▶ _Work request_: Output exactly the lines from the first line of the records below through the line containing "- **Oscar**: How", both included, leaving out any pictures.

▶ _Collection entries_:

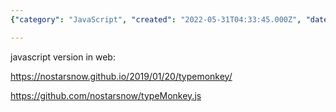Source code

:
 ```yaml
---
{"category": "JavaScript", "created": "2022-05-31T04:33:45.000Z", "date": "2022-05-31 04:33:45", "description": "TypeMonkey is a JavaScript-based solution that serves as an alternative to OSS (Open Scripting Standard), enabling users to modify existing code on web pages. It can be explored at nostarsnow.github.io/2019/01/20/typemonkey, and the project's code is available on GitHub at github.com/nostarsnow/typeMonkey.js.", "modified": "2022-08-18T16:03:18.380Z", "tags": ["stub", "text to video", "video generator"], "title": "TypeMonkey 字说 OSS alternative"}

---
```


javascript version in web:

https://nostarsnow.github.io/2019/01/20/typemonkey/

https://github.com/nostarsnow/typeMonkey.js
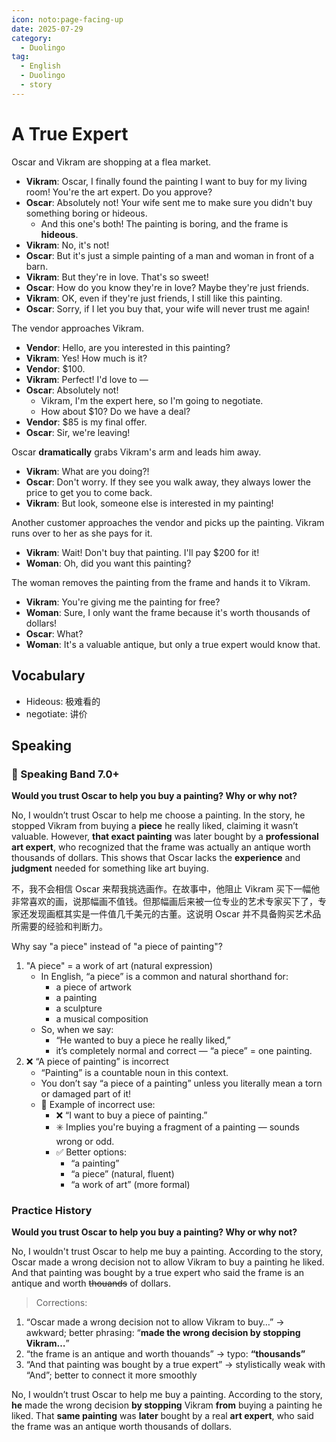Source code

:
 ```yaml
---
icon: noto:page-facing-up
date: 2025-07-29
category:
  - Duolingo
tag:
  - English
  - Duolingo
  - story
---
```


# A True Expert

Oscar and Vikram are shopping at a flea market.

- **Vikram**: Oscar, I finally found the painting I want to buy for my living room! You're the art expert. Do you approve?
- **Oscar**: Absolutely not! Your wife sent me to make sure you didn't buy something boring or hideous.
  - And this one's both! The painting is boring, and the frame is **hideous**.
- **Vikram**: No, it's not!
- **Oscar**: But it's just a simple painting of a man and woman in front of a barn.
- **Vikram**: But they're in love. That's so sweet!
- **Oscar**: How do you know they're in love? Maybe they're just friends.
- **Vikram**: OK, even if they're just friends, I still like this painting.
- **Oscar**: Sorry, if I let you buy that, your wife will never trust me again!

The vendor approaches Vikram.

- **Vendor**: Hello, are you interested in this painting?
- **Vikram**: Yes! How much is it?
- **Vendor**: $100.
- **Vikram**: Perfect! I'd love to —
- **Oscar**: Absolutely not!
  - Vikram, I'm the expert here, so I'm going to negotiate.
  - How about $10? Do we have a deal?
- **Vendor**: $85 is my final offer.
- **Oscar**: Sir, we're leaving!

Oscar **dramatically** grabs Vikram's arm and leads him away.

- **Vikram**: What are you doing?!
- **Oscar**: Don't worry. If they see you walk away, they always lower the price to get you to come back.
- **Vikram**: But look, someone else is interested in my painting!

Another customer approaches the vendor and picks up the painting. Vikram runs over to her as she pays for it.

- **Vikram**: Wait! Don't buy that painting. I'll pay $200 for it!
- **Woman**: Oh, did you want this painting?

The woman removes the painting from the frame and hands it to Vikram.

- **Vikram**: You're giving me the painting for free?
- **Woman**: Sure, I only want the frame because it's worth thousands of dollars!
- **Oscar**: What?
- **Woman**: It's a valuable antique, but only a true expert would know that.

## Vocabulary

- Hideous: 极难看的
- negotiate: 讲价

## Speaking

### 🌟 Speaking Band 7.0+

**Would you trust Oscar to help you buy a painting? Why or why not?**

No, I wouldn’t trust Oscar to help me choose a painting. In the story, he stopped Vikram from buying a **piece** he really liked, claiming it wasn’t valuable. However, **that exact painting** was later bought by a **professional art expert**, who recognized that the frame was actually an antique worth thousands of dollars. This shows that Oscar lacks the **experience** and **judgment** needed for something like art buying.

不，我不会相信 Oscar 来帮我挑选画作。在故事中，他阻止 Vikram 买下一幅他非常喜欢的画，说那幅画不值钱。但那幅画后来被一位专业的艺术专家买下了，专家还发现画框其实是一件值几千美元的古董。这说明 Oscar 并不具备购买艺术品所需要的经验和判断力。

Why say "a piece" instead of "a piece of painting"?

1. "A piece" = a work of art (natural expression)
   - In English, “a piece” is a common and natural shorthand for:
     - a piece of artwork
     - a painting
     - a sculpture
     - a musical composition
   - So, when we say:
     - “He wanted to buy a piece he really liked,”
     - it’s completely normal and correct — “a piece” = one painting.
2. ❌ “A piece of painting” is incorrect
   - “Painting” is a countable noun in this context.
   - You don’t say “a piece of a painting” unless you literally mean a torn or damaged part of it!
   - 🔻 Example of incorrect use:
     - ❌ “I want to buy a piece of painting.”
     - ✳️ Implies you're buying a fragment of a painting — sounds wrong or odd.
     - ✅ Better options:
       - “a painting”
       - “a piece” (natural, fluent)
       - “a work of art” (more formal)

### Practice History

**Would you trust Oscar to help you buy a painting? Why or why not?**

No, I wouldn't trust Oscar to help me buy a painting. According to the story, Oscar made a wrong decision not to allow Vikram to buy a painting he liked. And that painting was bought by a true expert who said the frame is an antique and worth ~~thouands~~ of dollars.

> Corrections:

1. “Oscar made a wrong decision not to allow Vikram to buy…” → awkward; better phrasing: “**made the wrong decision by stopping Vikram…**”
2. “the frame is an antique and worth thouands” → typo: **“thousands”**
3. “And that painting was bought by a true expert” → stylistically weak with “And”; better to connect it more smoothly

No, I wouldn’t trust Oscar to help me buy a painting. According to the story, **he** made the wrong decision **by stopping** Vikram **from** buying a painting he liked. That **same painting** was **later** bought by a real **art expert**, who said the frame was an antique worth thousands of dollars.
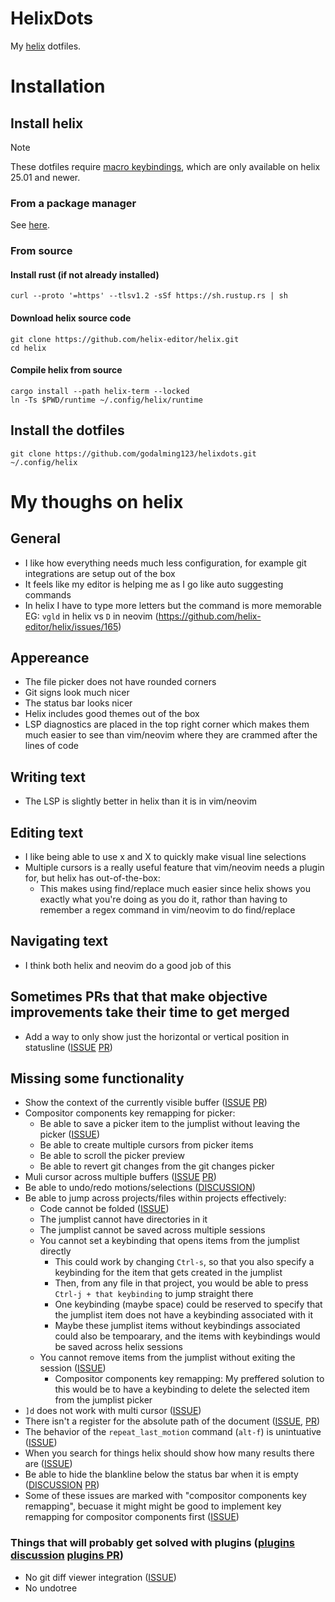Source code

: # HelixDots

My [helix](https://github.com/helix-editor/helix) dotfiles.

# Installation

## Install helix

> [!NOTE]
> These dotfiles require [macro keybindings](https://helix-editor.com/news/release-25-01-highlights/#macro-keybindings), which are only available on helix 25.01 and newer.

### From a package manager

See [here](https://docs.helix-editor.com/package-managers.html).

### From source

#### Install rust (if not already installed)

```
curl --proto '=https' --tlsv1.2 -sSf https://sh.rustup.rs | sh
```

#### Download helix source code

```
git clone https://github.com/helix-editor/helix.git
cd helix
```

#### Compile helix from source

```
cargo install --path helix-term --locked
ln -Ts $PWD/runtime ~/.config/helix/runtime
```

## Install the dotfiles

```
git clone https://github.com/godalming123/helixdots.git ~/.config/helix
```

# My thoughs on helix

## General

- I like how everything needs much less configuration, for example git integrations are setup out of the box
- It feels like my editor is helping me as I go like auto suggesting commands
- In helix I have to type more letters but the command is more memorable EG: `vgld` in helix vs `D` in neovim (https://github.com/helix-editor/helix/issues/165)

## Appereance

- The file picker does not have rounded corners
- Git signs look much nicer
- The status bar looks nicer
- Helix includes good themes out of the box
- LSP diagnostics are placed in the top right corner which makes them much easier to see than vim/neovim where they are crammed after the lines of code

## Writing text

- The LSP is slightly better in helix than it is in vim/neovim

## Editing text

- I like being able to use x and X to quickly make visual line selections
- Multiple cursors is a really useful feature that vim/neovim needs a plugin for, but helix has out-of-the-box:
  - This makes using find/replace much easier since helix shows you exactly what you're doing as you do it, rathor than having to remember a regex command in vim/neovim to do find/replace

## Navigating text

- I think both helix and neovim do a good job of this

## Sometimes PRs that that make objective improvements take their time to get merged

- Add a way to only show just the horizontal or vertical position in statusline ([ISSUE](https://github.com/helix-editor/helix/discussions/10282) [PR](https://github.com/helix-editor/helix/pull/10883))

## Missing some functionality

- Show the context of the currently visible buffer ([ISSUE](https://github.com/helix-editor/helix/issues/396) [PR](https://github.com/helix-editor/helix/pull/6118))
- Compositor components key remapping for picker:
  - Be able to save a picker item to the jumplist without leaving the picker ([ISSUE](https://github.com/helix-editor/helix/issues/12822))
  - Be able to create multiple cursors from picker items
  - Be able to scroll the picker preview
  - Be able to revert git changes from the git changes picker
- Muli cursor across multiple buffers ([ISSUE](https://github.com/helix-editor/helix/issues/4335) [PR](https://github.com/helix-editor/helix/pull/4381#issuecomment-1382831419))
- Be able to undo/redo motions/selections ([DISCUSSION](https://github.com/helix-editor/helix/discussions/12905))
- Be able to jump across projects/files within projects effectively:
  - Code cannot be folded ([ISSUE](https://github.com/helix-editor/helix/issues/1840))
  - The jumplist cannot have directories in it
  - The jumplist cannot be saved across multiple sessions
  - You cannot set a keybinding that opens items from the jumplist directly
    - This could work by changing `Ctrl-s`, so that you also specify a keybinding for the item that gets created in the jumplist
    - Then, from any file in that project, you would be able to press `Ctrl-j + that keybinding` to jump straight there
    - One keybinding (maybe space) could be reserved to specify that the jumplist item does not have a keybinding associated with it
    - Maybe these jumplist items without keybindings associated could also be tempoarary, and the items with keybindings would be saved across helix sessions
  - You cannot remove items from the jumplist without exiting the session ([ISSUE](https://github.com/helix-editor/helix/issues/4757))
    - Compositor components key remapping: My preffered solution to this would be to have a keybinding to delete the selected item from the jumplist picker
- `]d` does not work with multi cursor ([ISSUE](https://github.com/helix-editor/helix/issues/12906))
- There isn't a register for the absolute path of the document ([ISSUE](https://github.com/helix-editor/helix/issues/12881), [PR](https://github.com/helix-editor/helix/pull/12887))
- The behavior of the `repeat_last_motion` command (`alt-f`) is unintuative ([ISSUE](https://github.com/helix-editor/helix/issues/8761#issuecomment-1803145453))
- When you search for things helix should show how many results there are ([ISSUE](https://github.com/helix-editor/helix/issues/2811))
- Be able to hide the blankline below the status bar when it is empty ([DISCUSSION](https://github.com/helix-editor/helix/discussions/10818) [PR](https://github.com/helix-editor/helix/pull/12204))
- Some of these issues are marked with "compositor components key remapping", becuase it might might be good to implement key remapping for compositor components first ([ISSUE](https://github.com/helix-editor/helix/issues/5505))

### Things that will probably get solved with plugins ([plugins discussion](https://github.com/helix-editor/helix/discussions/3806) [plugins PR](https://github.com/helix-editor/helix/pull/8675))

- No git diff viewer integration ([ISSUE](https://github.com/helix-editor/helix/issues/227))
- No undotree
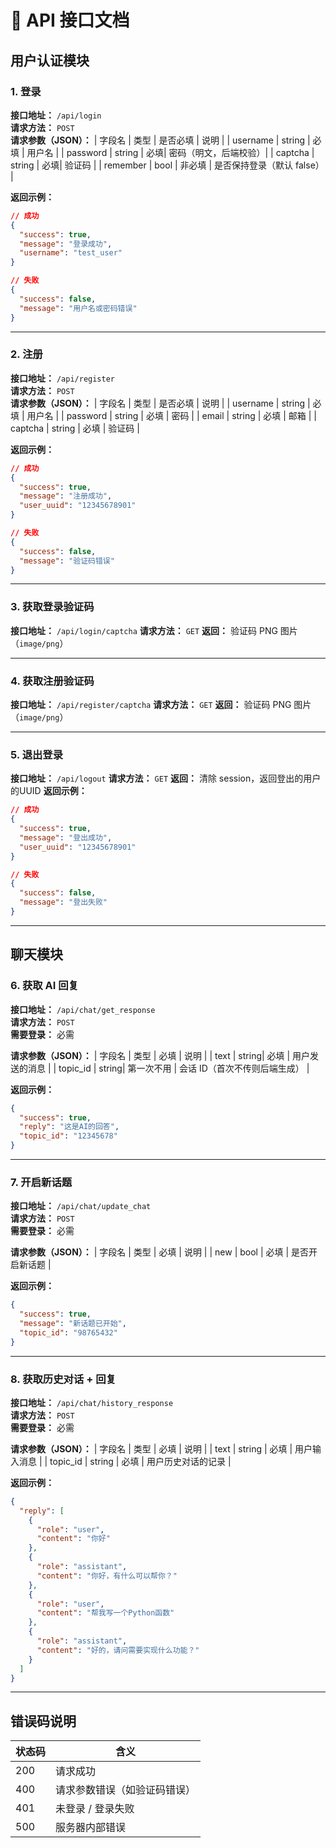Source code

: # 📌 API 接口文档

## 用户认证模块

### 1. 登录  
**接口地址：** `/api/login`  
**请求方法：** `POST`  
**请求参数（JSON）：**
| 字段名       | 类型    | 是否必填 | 说明               |
| username    | string | 必填  | 用户名             |
| password    | string | 必填| 密码（明文，后端校验）|
| captcha     | string | 必填| 验证码              |
| remember    | bool   | 非必填 | 是否保持登录（默认 false） |

**返回示例：**
```json
// 成功
{
  "success": true,
  "message": "登录成功",
  "username": "test_user"
}

// 失败
{
  "success": false,
  "message": "用户名或密码错误"
}
```

---

### 2. 注册  
**接口地址：** `/api/register`  
**请求方法：** `POST`  
**请求参数（JSON）：**
| 字段名       | 类型    | 是否必填 | 说明           |
| username    | string | 必填 | 用户名         |
| password    | string | 必填 | 密码           |
| email       | string | 必填  | 邮箱           |
| captcha     | string | 必填  | 验证码         |

**返回示例：**
```json
// 成功
{
  "success": true,
  "message": "注册成功",
  "user_uuid": "12345678901"
}

// 失败
{
  "success": false,
  "message": "验证码错误"
}
```

---

### 3. 获取登录验证码
**接口地址：** `/api/login/captcha`
**请求方法：** `GET`
**返回：** 验证码 PNG 图片（`image/png`）

---

### 4. 获取注册验证码
**接口地址：** `/api/register/captcha`
**请求方法：** `GET`
**返回：** 验证码 PNG 图片（`image/png`）

---

### 5. 退出登录  
**接口地址：** `/api/logout`
**请求方法：** `GET`
**返回：** 清除 session，返回登出的用户的UUID
**返回示例：**
```json
// 成功
{
  "success": true,
  "message": "登出成功",
  "user_uuid": "12345678901"
}

// 失败
{
  "success": false,
  "message": "登出失败"
}
```

---

## 聊天模块

### 6. 获取 AI 回复  
**接口地址：** `/api/chat/get_response`  
**请求方法：** `POST`  
**需要登录：** 必需  

**请求参数（JSON）：**
| 字段名    | 类型   | 必填 | 说明                    |
| text     | string| 必填   | 用户发送的消息           |
| topic_id | string| 第一次不用   | 会话 ID（首次不传则后端生成） |

**返回示例：**
```json
{
  "success": true,
  "reply": "这是AI的回答",
  "topic_id": "12345678"
}
```

---

### 7. 开启新话题  
**接口地址：** `/api/chat/update_chat`  
**请求方法：** `POST`  
**需要登录：** 必需  

**请求参数（JSON）：**
| 字段名 | 类型 | 必填 | 说明         |
| new   | bool | 必填   | 是否开启新话题 |

**返回示例：**
```json
{
  "success": true,
  "message": "新话题已开始",
  "topic_id": "98765432"
}
```

---

### 8. 获取历史对话 + 回复  
**接口地址：** `/api/chat/history_response`  
**请求方法：** `POST`  
**需要登录：** 必需  

**请求参数（JSON）：**
| 字段名 | 类型   | 必填 | 说明       |
| text  | string | 必填   | 用户输入消息 |
| topic_id  | string | 必填   | 用户历史对话的记录 |

**返回示例：**
```json
{
  "reply": [
    {
      "role": "user",
      "content": "你好"
    },
    {
      "role": "assistant",
      "content": "你好，有什么可以帮你？"
    },
    {
      "role": "user",
      "content": "帮我写一个Python函数"
    },
    {
      "role": "assistant",
      "content": "好的，请问需要实现什么功能？"
    }
  ]
}

```

---

## 错误码说明
| 状态码 | 含义 |
|--------|------|
| 200    | 请求成功 |
| 400    | 请求参数错误（如验证码错误） |
| 401    | 未登录 / 登录失败 |
| 500    | 服务器内部错误 |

▶ _Solution to this problem_:
Source code

:
 ```yaml
---
{"category": "JavaScript", "created": "2022-05-31T04:33:45.000Z", "date": "2022-05-31 04:33:45", "description": "TypeMonkey is a JavaScript-based solution that serves as an alternative to OSS (Open Scripting Standard), enabling users to modify existing code on web pages. It can be explored at nostarsnow.github.io/2019/01/20/typemonkey, and the project's code is available on GitHub at github.com/nostarsnow/typeMonkey.js.", "modified": "2022-08-18T16:03:18.380Z", "tags": ["stub", "text to video", "video generator"], "title": "TypeMonkey 字说 OSS alternative"}

---
```


javascript version in web:

https://nostarsnow.github.io/2019/01/20/typemonkey/

https://github.com/nostarsnow/typeMonkey.js
Source code

:
 ```yaml
---
icon: noto:page-facing-up
date: 2025-07-29
category:
  - Duolingo
tag:
  - English
  - Duolingo
  - story
---
```


# A True Expert

Oscar and Vikram are shopping at a flea market.

- **Vikram**: Oscar, I finally found the painting I want to buy for my living room! You're the art expert. Do you approve?
- **Oscar**: Absolutely not! Your wife sent me to make sure you didn't buy something boring or hideous.
  - And this one's both! The painting is boring, and the frame is **hideous**.
- **Vikram**: No, it's not!
- **Oscar**: But it's just a simple painting of a man and woman in front of a barn.
- **Vikram**: But they're in love. That's so sweet!
- **Oscar**: How do you know they're in love? Maybe they're just friends.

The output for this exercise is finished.